Instructions to follow:
When you reach the line with "Use the [PMM" in the records below, begin transcribing exactly and continue up to and including the line with "hicieron el programa?", leaving out every picture.
* * *
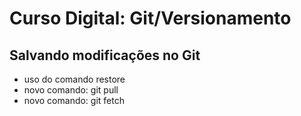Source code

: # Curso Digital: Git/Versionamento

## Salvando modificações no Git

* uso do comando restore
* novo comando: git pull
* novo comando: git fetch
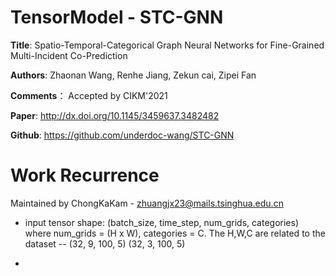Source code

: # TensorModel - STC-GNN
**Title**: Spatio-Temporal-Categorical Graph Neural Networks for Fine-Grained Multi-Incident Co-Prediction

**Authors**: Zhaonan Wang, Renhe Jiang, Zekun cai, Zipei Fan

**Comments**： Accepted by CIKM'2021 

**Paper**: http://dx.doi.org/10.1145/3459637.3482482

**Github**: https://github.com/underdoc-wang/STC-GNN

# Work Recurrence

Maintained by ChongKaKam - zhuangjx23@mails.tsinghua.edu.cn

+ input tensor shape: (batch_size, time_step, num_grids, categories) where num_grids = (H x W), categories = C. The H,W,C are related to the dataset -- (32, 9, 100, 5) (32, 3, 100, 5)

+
* * *
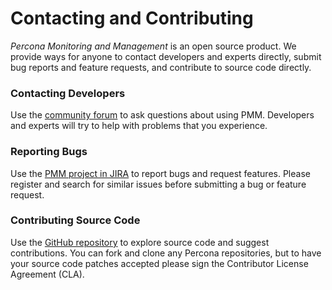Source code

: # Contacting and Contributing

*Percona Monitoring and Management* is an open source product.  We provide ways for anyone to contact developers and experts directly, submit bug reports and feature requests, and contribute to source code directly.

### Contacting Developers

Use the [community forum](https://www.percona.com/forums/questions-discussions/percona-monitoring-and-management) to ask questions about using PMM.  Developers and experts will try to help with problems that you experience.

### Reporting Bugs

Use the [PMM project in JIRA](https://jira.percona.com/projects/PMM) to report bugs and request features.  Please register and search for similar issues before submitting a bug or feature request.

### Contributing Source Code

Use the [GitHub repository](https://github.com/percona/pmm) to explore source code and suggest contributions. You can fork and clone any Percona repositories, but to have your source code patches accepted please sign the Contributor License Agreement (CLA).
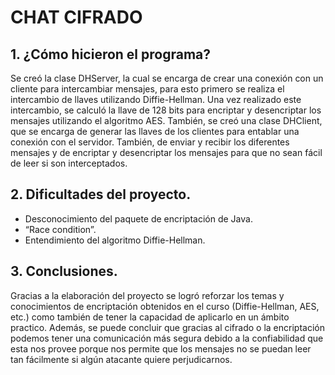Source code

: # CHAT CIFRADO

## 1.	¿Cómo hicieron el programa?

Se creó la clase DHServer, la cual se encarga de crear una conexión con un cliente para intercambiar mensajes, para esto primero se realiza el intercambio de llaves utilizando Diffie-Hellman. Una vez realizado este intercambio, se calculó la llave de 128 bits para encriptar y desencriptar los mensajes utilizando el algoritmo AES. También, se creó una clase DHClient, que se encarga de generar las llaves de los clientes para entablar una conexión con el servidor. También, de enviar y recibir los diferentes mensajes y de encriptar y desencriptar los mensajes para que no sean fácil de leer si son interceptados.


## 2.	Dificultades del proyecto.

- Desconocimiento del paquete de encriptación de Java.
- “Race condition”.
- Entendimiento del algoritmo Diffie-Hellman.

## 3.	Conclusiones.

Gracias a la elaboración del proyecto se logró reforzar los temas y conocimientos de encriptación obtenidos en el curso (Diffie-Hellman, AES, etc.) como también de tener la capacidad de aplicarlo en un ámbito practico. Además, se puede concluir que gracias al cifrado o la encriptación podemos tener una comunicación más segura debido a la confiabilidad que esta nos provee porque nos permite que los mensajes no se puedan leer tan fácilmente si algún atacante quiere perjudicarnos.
* * *
Finished exercise:
Use the [PMM project in JIRA](https://jira.percona.com/projects/PMM) to report bugs and request features.  Please register and search for similar issues before submitting a bug or feature request.

### Contributing Source Code

Use the [GitHub repository](https://github.com/percona/pmm) to explore source code and suggest contributions. You can fork and clone any Percona repositories, but to have your source code patches accepted please sign the Contributor License Agreement (CLA).
Source code

: # CHAT CIFRADO

## 1.	¿Cómo hicieron el programa?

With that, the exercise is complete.